Wes Roeder's Homemade Vanilla Ice Cream

When I was a kid, the fourth of July often meant that we would have some sort of family picnic.  Usually it was with my Mom's side of the family.  Her brothers would man the grill.  There would be a couple of galvanized tubs that were filled with ice and water.  One had cold drinks in it and the other a watermelon.  The watermelon floating in the icy water would get so cold and crisp that when we cut it open it would pop and crack.  There was always a big crock of iced tea too.  I loved all of it, but the best part of any family picnic was that my Dad always made homemade ice cream.  When I was very young, we had the sort of ice cream freezer that you had to hand crank.  We would take turns and work for hours to turn out that delicious stuff.  Later, when I was a teenager we moved up to an electric ice cream freezer.  It wasn't as much work, but still produced a really great ice cream. 

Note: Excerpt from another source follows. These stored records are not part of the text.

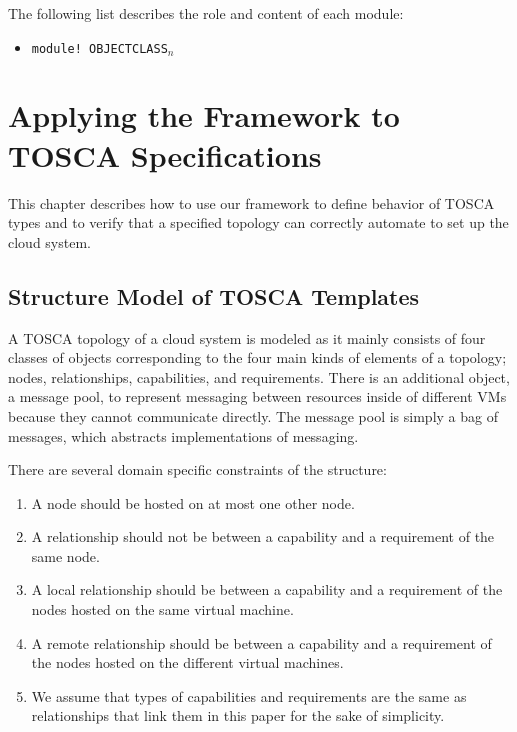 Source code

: \documentclass[12pt]{report}
\begin{document}
The following list describes the role and content of each module:
\begin{itemize}
\item {\tt module! OBJECTCLASS$_n$}\\

\end{itemize}

\chapter{Applying the Framework to TOSCA Specifications}
\label{chap:appTOSCA}
This chapter describes how to use our framework to define behavior of
TOSCA types and to verify that a specified topology can correctly
automate to set up the cloud system.

\section{Structure Model of TOSCA Templates}
\label{sec:TOSCAstructure}
A TOSCA topology of a cloud system is modeled as it mainly consists of
four classes of objects corresponding to the four main kinds of
elements of a topology; nodes, relationships, capabilities, and
requirements. There is an additional object, a message pool, to
represent messaging between resources inside of different VMs because
they cannot communicate directly. The message pool is simply a bag of
messages, which abstracts implementations of messaging.

There are several domain specific constraints of the structure:
\begin{enumerate}
\item A node should be hosted on at most one other node.
\item A relationship should not be between a capability and a
  requirement of the same node.
\item A local relationship should be between a capability and a
  requirement of the nodes hosted on the same virtual machine.
\item A remote relationship should be between a capability and a
  requirement of the nodes hosted on the different virtual machines.
\item We assume that types of capabilities and requirements are
  the same as relationships that link them in this paper for the sake
  of simplicity.
\end{enumerate}
\end{document}
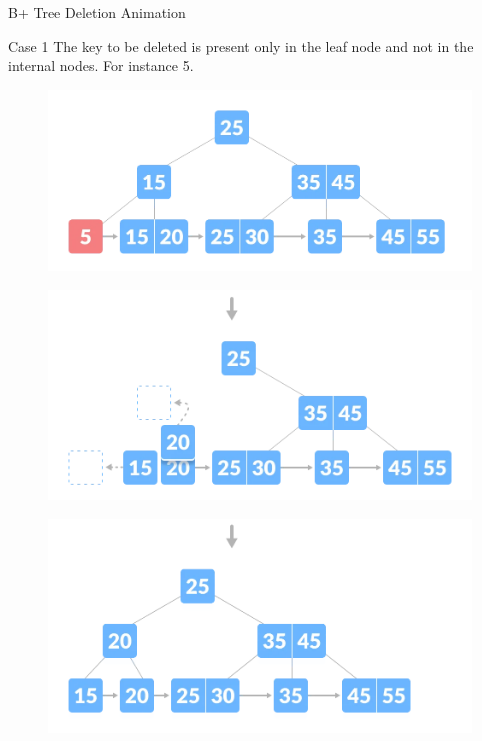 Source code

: \documentclass{beamer}
\begin{document}
\begin{frame}{B+ Tree Deletion Animation}
    \begin{table}[h]
        \centering
        \begin{overprint}
        \begin{block}{Case 1}
              The key to be deleted is present only in the leaf node and not in the internal nodes. For instance 5.
        \end{block}
            
        \begin{figure}
            \centering
             \includegraphics[scale=0.4]{Images/deletion-1.1.png}
        \end{figure}
        \begin{figure}
            \centering
             \includegraphics[scale=0.4]{Images/deletion-1.2.png}
        \end{figure}
        \begin{figure}
            \centering
             \includegraphics[scale=0.4]{Images/deletion-1.3.png}

\end{figure}
\end{overprint}
\end{table}
\end{frame}
\end{document}
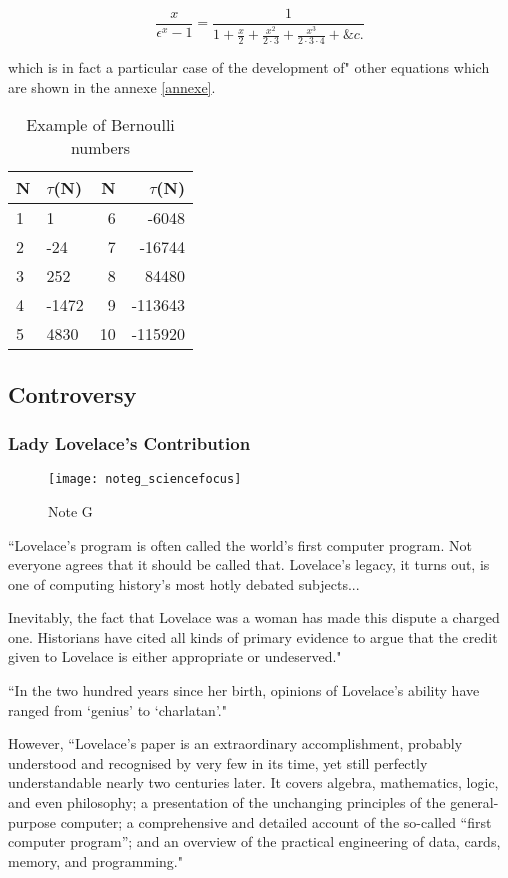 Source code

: \documentclass[a4paper, 12pt]{article}
\begin{document}
$$ \frac{x}{\epsilon^x - 1} = \frac{1}{1 + \frac{x}{2} + \frac{x^2}{2 \cdot 3}+\frac{x^3}{2 \cdot 3 \cdot 4} + \& c.} $$

\noindent which is in fact a particular case of the development of" other equations which are shown in the annexe \ref{annexe}. \cite{ada}

\begin{table}[h]
\centering
\begin{tabular}{ll|rr}
\hline
N & $\tau$(N) & N & $\tau$(N)\\
\hline
1 & 1 & 6 & -6048 \\
2 & -24 & 7 & -16744 \\
3 & 252 & 8 & 84480 \\
4 & -1472 & 9 & -113643 \\
5 & 4830 & 10 & -115920 \\
\hline
\end{tabular}
\caption{Example of Bernoulli numbers \cite{bernoulli}}
\label{bern}
\end{table}

\subsection{Controversy}

\subsubsection{Lady Lovelace's Contribution}

\begin{figure}[h]
\texttt{[image: noteg\_sciencefocus]}
\caption{Note G}
\end{figure}

``Lovelace’s program is often called the world’s first computer program. Not everyone agrees that it should be called that. Lovelace’s legacy, it turns out, is one of computing history’s most hotly debated subjects... 

Inevitably, the fact that Lovelace was a woman has made this dispute a charged one. Historians have cited all kinds of primary evidence to argue that the credit given to Lovelace is either appropriate or undeserved." \cite{twobit} 

``In the two hundred years since her birth, opinions of Lovelace's ability have ranged from ‘genius’ to ‘charlatan’." \cite{earlymath}

However, ``Lovelace’s paper is an extraordinary accomplishment, probably understood and recognised by very few in its time, yet still perfectly understandable nearly two centuries later. It covers algebra, mathematics, logic, and even philosophy; a presentation of the unchanging principles of the general-purpose computer; a comprehensive and detailed account of the so-called “first computer program”; and an overview of the practical engineering of data, cards, memory, and programming." \cite{bodleian}
\end{document}
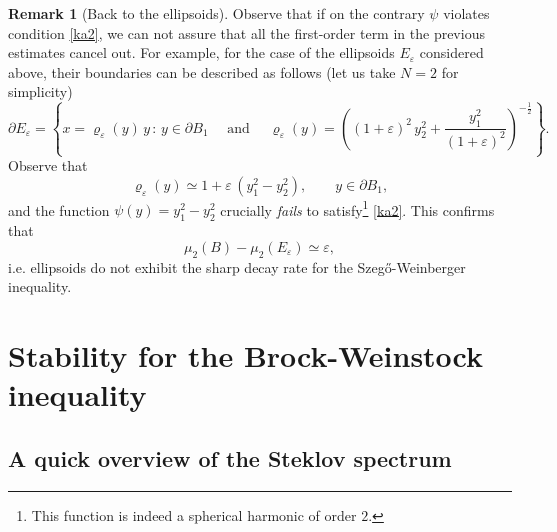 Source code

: \documentclass{amsart}
\theoremstyle{definition}
\newtheorem{remark}[lemma]{Remark}
\numberwithin{equation}{section}
\begin{document}
\begin{remark}[Back to the ellipsoids]
Observe that if on the contrary $\psi$ violates condition \eqref{ka2}, we can not assure that all the first-order term in the previous estimates cancel out. For example, for the case of the ellipsoids $E_\varepsilon$ considered above, their boundaries can be described as follows (let us take $N=2$ for simplicity)
\[
\partial E_\varepsilon=\left\{x=\varrho_\varepsilon(y)\,y\, :\, y\in\partial B_1\quad \mbox{ and }\quad \varrho_\varepsilon(y)=\left((1+\varepsilon)^2\,y_2^2+\frac{y_1^2}{(1+\varepsilon)^2}\right)^{-\frac{1}{2}}\right\}.
\]
Observe that 
\[
\varrho_\varepsilon(y)\simeq 1+\varepsilon\,(y_1^2-y_2^2),\qquad y\in\partial B_1,
\]
and the function $\psi(y)=y_1^2-y_2^2$ crucially {\it fails} to satisfy\footnote{This function is indeed a spherical harmonic of order $2$.} \eqref{ka2}. This confirms that
\[
\mu_2(B)-\mu_2(E_\varepsilon)\simeq \varepsilon,
\] 
i.e. ellipsoids do not exhibit the sharp decay rate for the Szeg\H{o}-Weinberger inequality.
\end{remark}


\section{Stability for the Brock-Weinstock inequality}
\label{sec:5}

\subsection{A quick overview of the Steklov spectrum}
\end{document}
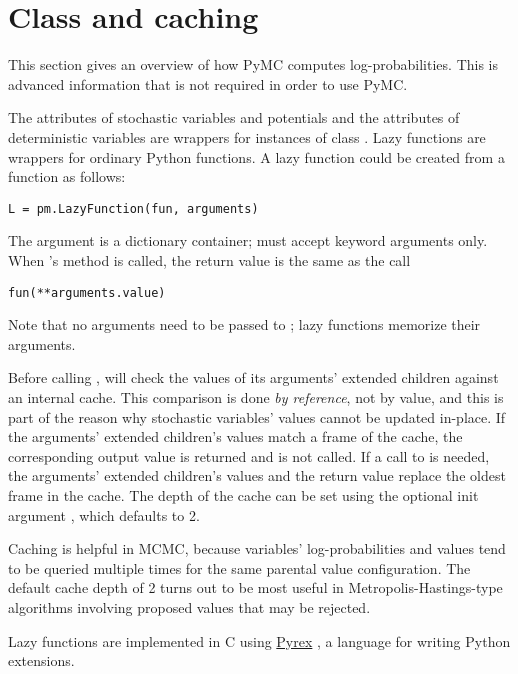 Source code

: \section[Class LazyFunction and caching]{Class 
and caching}
\label{sec:caching}
This section gives an overview of how PyMC computes log-probabilities. This is advanced information that is not required in order to use PyMC.

The  attributes of stochastic variables and potentials and the  attributes of deterministic variables are wrappers for instances of class . Lazy functions are wrappers for ordinary Python functions. A lazy function  could be created from a function  as follows:
\begin{verbatim}
L = pm.LazyFunction(fun, arguments)
\end{verbatim}
The argument  is a dictionary container;  must accept keyword arguments only. When 's  method is called, the return value is the same as the call
\begin{verbatim}
fun(**arguments.value)
\end{verbatim}
Note that no arguments need to be passed to ; lazy functions memorize their arguments.

Before calling ,  will check the values of its arguments' extended children against an internal cache. This comparison is done \emph{by reference}, not by value, and this is part of the reason why stochastic variables' values cannot be updated in-place. If the arguments' extended children's values match a frame of the cache, the corresponding output value is returned and  is not called. If a call to  is needed, the arguments' extended children's values and the return value replace the oldest frame in the cache. The depth of the cache can be set using the optional init argument , which defaults to 2.

Caching is helpful in MCMC, because variables' log-probabilities and values tend to be queried multiple times for the same parental value configuration. The default cache depth of 2 turns out to be most useful in Metropolis-Hastings-type algorithms involving proposed values that may be rejected.

Lazy functions are implemented in C using \href{http://www.cosc.canterbury.ac.nz/greg.ewing/python/Pyrex/}{Pyrex} , a language for writing Python extensions.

In the old machines, there was an outer wooden bucket.  A metal container sat in the middle of the wooden bucket.  A Paddle fit into the center of the metal container.  The metal container was pre-cooled in the refrigerator.  It was then filled with the ice cream mixture and inserted into the wooden bucket.  The paddle was inserted into the metal container and the top sealed with a lid. The space between the wooden bucket and the metal container was filled with ice and rock salt. Through heat transfer, the ice melted and cooled the ice cream mixture. The crank, or the motor on newer machines, turned the metal bucket.  The paddle remained stationary.  This kept the hardening ice cream off of the outer walls of the metal container.  The turning motion aerated the ice cream and kept it from getting ice crystals in the mixture.  The first ice cream maker was patented in the United States in 1843, and the principles haven't changed much since.  In some modern machines, the hollow space between the ice cream container and the outer walls are filled with a liquid which is pre-frozen by putting the machine in the freezer.  This eliminates the need for the ice and salt, but the process is still very similar to the old fashioned method. 

I still have my Dad's recipe for ice cream and it seems to me to be the best I have ever had. Try the vanilla first and if you like it, don't be afraid to add some cut up fruit like peaches or raspberries on your next try. 

Ingredients:

4 Eggs
21/4 Cups Sugar
5 Cups Whole Milk
4 Cups Heavy Cream
41/2 tsp. Vanilla
1/2 tsp. Salt

Preparation:

Beat eggs well and add sugar slowly, while continuing to beat the mixture.  Add the rest of the ingredients and pour into the cooled inner portion of your ice cream maker.  Proceed with the directions that come with your machine and enjoy when done.  (This recipe contains raw eggs, which can cause salmonella, but I never knew a single person who got sick from ice cream.)